Fresh, vibrant and full of Mediterranean flair, my pasta salad combines tangy feta, briny olives and peppery fresh rocket for a light yet satisfying summer dish. Perfect for BBQ's, picnics or quick lunches.
Ingredients:
- 200g cherry tomatoes
- 2 garlic cloves, thinly sliced
- 1 tbsp extra virgin olive oil
- 150g small pasta (I used farfalle)
- 1 tsp Dijon mustard
- 1/2 tsp honey
- Zest & juice of 1/2 lemon
- 1 tsp red wine vinegar
- 1 tbsp extra virgin olive oil
- 60g feta cheese, diced
- 60g kalamata olives, pitted and halved
- 30g wild rocket
- Salt and pepper to taste using the stunning Bromley Olive Wood Salt & Pepper Mills
Method:
- Roast the tomatoes and garlic: preheat your oven to 220C/200C or fan /390F. Toss the cherry tomatoes and sliced garlic with 1tbsp olive oil and a pinch of salt. Spread on the baking tray and roast for 15-20 minutes until your tomatoes have blistered and your garlic is golden. Leave aside to cool.
- In salted, boiling water, boil your pasta until just al dente (follow the pack instructions). Drain and rinse under cool water. While still warm, place in a large bowl.

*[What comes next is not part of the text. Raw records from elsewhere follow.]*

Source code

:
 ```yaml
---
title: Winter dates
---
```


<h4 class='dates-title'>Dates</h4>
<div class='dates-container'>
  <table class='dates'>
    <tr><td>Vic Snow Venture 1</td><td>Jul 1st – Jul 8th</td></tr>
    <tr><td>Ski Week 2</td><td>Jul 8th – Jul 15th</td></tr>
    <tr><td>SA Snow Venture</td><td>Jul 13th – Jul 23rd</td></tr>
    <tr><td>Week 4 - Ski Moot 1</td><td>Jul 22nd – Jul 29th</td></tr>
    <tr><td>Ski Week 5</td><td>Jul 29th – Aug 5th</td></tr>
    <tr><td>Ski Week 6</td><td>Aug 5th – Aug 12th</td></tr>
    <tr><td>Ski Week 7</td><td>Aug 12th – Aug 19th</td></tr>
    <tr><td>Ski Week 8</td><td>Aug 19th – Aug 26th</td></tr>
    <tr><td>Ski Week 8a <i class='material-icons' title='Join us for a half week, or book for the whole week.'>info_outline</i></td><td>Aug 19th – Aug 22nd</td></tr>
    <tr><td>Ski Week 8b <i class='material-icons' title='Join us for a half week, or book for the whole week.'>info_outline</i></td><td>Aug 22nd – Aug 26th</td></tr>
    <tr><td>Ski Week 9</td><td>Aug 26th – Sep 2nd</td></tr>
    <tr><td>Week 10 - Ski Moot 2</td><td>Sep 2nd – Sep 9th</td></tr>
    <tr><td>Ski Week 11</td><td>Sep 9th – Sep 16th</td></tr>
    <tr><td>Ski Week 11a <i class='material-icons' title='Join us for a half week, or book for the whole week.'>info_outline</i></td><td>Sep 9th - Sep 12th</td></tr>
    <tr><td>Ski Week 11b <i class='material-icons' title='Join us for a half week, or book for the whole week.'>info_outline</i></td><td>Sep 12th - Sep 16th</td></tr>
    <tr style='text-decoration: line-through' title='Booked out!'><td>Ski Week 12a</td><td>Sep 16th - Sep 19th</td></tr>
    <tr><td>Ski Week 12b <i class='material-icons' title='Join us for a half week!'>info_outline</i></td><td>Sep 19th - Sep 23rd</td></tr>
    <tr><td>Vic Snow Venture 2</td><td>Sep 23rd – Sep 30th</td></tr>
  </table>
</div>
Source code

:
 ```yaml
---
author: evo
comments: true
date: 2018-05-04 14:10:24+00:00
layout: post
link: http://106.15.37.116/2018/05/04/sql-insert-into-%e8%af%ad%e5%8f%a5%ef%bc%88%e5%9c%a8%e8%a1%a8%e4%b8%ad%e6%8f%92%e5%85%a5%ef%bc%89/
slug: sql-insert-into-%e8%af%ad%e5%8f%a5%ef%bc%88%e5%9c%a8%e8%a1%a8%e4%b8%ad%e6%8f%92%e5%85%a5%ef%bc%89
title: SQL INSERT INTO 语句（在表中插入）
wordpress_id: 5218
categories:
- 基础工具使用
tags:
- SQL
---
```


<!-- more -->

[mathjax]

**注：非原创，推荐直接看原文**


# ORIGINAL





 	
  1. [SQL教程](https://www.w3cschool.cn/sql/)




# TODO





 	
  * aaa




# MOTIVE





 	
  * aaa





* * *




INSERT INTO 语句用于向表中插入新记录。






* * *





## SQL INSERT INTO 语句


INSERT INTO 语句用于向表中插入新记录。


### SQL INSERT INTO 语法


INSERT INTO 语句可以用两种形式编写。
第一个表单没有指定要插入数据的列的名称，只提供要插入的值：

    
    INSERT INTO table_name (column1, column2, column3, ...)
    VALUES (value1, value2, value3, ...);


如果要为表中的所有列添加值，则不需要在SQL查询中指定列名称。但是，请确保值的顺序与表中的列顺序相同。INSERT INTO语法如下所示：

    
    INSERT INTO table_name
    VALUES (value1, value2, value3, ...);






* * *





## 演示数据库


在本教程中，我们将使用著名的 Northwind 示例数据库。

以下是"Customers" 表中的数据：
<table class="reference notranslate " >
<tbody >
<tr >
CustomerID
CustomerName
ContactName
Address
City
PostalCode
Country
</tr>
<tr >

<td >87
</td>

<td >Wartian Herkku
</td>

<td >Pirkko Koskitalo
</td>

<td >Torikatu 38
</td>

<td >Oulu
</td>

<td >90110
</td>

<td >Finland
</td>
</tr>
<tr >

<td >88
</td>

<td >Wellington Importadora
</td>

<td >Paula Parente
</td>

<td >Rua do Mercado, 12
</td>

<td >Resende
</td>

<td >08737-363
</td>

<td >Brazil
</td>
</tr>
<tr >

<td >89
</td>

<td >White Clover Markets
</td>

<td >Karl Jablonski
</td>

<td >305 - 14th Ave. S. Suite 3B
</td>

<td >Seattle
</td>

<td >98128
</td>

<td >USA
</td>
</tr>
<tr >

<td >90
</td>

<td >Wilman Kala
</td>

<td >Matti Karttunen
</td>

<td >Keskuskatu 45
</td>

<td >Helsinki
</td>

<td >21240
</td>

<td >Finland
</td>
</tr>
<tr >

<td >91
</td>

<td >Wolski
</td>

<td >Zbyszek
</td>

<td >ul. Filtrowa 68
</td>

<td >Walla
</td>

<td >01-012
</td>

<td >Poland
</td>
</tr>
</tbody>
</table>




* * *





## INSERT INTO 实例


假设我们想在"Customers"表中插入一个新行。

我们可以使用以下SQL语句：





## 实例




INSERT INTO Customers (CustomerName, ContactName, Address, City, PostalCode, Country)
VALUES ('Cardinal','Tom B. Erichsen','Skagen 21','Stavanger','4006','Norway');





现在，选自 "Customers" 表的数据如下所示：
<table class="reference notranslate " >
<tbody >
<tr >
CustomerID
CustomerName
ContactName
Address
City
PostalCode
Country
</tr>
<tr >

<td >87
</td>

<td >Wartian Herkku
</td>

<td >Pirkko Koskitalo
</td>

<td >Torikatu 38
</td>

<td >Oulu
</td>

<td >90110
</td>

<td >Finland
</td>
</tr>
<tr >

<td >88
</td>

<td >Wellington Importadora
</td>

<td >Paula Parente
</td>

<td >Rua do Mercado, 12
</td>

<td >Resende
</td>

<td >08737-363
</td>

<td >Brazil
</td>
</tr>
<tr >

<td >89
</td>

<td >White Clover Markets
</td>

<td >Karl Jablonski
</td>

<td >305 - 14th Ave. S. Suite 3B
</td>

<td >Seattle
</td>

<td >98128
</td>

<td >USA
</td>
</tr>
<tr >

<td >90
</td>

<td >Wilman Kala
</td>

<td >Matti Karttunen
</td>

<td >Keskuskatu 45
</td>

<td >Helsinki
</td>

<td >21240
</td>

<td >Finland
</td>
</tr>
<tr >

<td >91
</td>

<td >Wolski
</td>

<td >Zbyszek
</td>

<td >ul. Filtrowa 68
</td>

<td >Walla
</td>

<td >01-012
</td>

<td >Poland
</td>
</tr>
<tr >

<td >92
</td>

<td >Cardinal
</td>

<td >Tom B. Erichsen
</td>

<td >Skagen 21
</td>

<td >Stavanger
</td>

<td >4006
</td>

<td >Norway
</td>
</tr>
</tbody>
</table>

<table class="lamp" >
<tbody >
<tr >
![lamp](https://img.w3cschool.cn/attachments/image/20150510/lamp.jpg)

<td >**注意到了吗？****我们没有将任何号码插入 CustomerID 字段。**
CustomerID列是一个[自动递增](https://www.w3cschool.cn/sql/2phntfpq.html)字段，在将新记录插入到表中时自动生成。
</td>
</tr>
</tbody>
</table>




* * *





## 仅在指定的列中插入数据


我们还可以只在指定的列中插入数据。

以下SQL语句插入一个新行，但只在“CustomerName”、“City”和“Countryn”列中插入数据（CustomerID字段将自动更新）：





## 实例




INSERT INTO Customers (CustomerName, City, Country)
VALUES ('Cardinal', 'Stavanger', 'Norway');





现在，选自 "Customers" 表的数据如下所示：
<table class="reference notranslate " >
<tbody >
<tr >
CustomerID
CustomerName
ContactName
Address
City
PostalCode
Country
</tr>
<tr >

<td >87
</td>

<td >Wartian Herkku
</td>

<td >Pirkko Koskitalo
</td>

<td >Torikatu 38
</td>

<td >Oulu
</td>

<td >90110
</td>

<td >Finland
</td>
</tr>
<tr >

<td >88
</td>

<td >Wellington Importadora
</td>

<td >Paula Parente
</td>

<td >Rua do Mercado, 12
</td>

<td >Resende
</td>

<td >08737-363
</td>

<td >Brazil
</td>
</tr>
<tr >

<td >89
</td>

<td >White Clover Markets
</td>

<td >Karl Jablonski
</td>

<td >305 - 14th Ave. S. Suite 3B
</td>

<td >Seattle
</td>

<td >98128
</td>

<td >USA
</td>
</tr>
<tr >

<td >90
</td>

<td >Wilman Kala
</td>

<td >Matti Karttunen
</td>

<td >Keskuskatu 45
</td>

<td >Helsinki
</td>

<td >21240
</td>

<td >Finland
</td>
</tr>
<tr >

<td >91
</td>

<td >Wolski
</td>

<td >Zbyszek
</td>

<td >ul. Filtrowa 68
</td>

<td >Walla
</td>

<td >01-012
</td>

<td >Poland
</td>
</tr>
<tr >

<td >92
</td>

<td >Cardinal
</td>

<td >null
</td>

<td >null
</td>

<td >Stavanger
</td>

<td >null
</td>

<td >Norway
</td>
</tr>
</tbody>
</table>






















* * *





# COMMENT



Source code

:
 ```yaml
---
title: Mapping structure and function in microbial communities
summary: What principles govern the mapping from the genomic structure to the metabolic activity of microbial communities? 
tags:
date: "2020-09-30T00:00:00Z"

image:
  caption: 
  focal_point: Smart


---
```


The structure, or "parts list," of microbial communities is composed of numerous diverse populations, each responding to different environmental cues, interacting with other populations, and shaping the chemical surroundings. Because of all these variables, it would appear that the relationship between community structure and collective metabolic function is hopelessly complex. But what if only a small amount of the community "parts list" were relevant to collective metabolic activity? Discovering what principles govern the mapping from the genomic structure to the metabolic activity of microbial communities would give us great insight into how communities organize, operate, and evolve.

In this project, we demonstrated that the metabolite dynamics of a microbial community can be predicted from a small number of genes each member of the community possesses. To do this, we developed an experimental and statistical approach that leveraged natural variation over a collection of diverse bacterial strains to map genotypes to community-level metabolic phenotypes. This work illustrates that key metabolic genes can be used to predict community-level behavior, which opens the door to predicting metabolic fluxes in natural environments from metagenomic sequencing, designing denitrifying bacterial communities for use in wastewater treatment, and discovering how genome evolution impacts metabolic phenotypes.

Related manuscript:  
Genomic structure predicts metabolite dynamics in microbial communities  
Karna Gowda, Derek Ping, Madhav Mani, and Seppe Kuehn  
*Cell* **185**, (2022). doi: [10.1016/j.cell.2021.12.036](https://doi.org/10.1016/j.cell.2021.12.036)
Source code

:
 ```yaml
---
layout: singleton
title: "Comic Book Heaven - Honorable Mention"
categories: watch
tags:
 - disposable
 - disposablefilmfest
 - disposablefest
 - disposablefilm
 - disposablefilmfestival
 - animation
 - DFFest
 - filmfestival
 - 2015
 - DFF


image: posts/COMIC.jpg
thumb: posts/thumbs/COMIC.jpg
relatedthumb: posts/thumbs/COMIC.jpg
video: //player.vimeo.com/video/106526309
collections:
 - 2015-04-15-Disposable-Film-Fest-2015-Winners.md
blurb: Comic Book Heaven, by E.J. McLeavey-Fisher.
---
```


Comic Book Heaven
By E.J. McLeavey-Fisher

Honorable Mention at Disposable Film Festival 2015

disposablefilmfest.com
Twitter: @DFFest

- To make your dressing, using a small bowl and mix together the Dijon mustard, honey, lemon juice and red wine vinegar. Slowly whisk in 1 tbsp of olive oil until emulsified. Season with salt and black pepper to taste.
- To your warm pasta, add your roasted tomatoes and garlic, feta, olives, lemon zest and dressing. Toss to coat well.
- Just before serving fold in the wild rocket, taste and adjust seasoning.
Top Tip:
My pasta can be served at room temperature or it is just as delicious served chilled.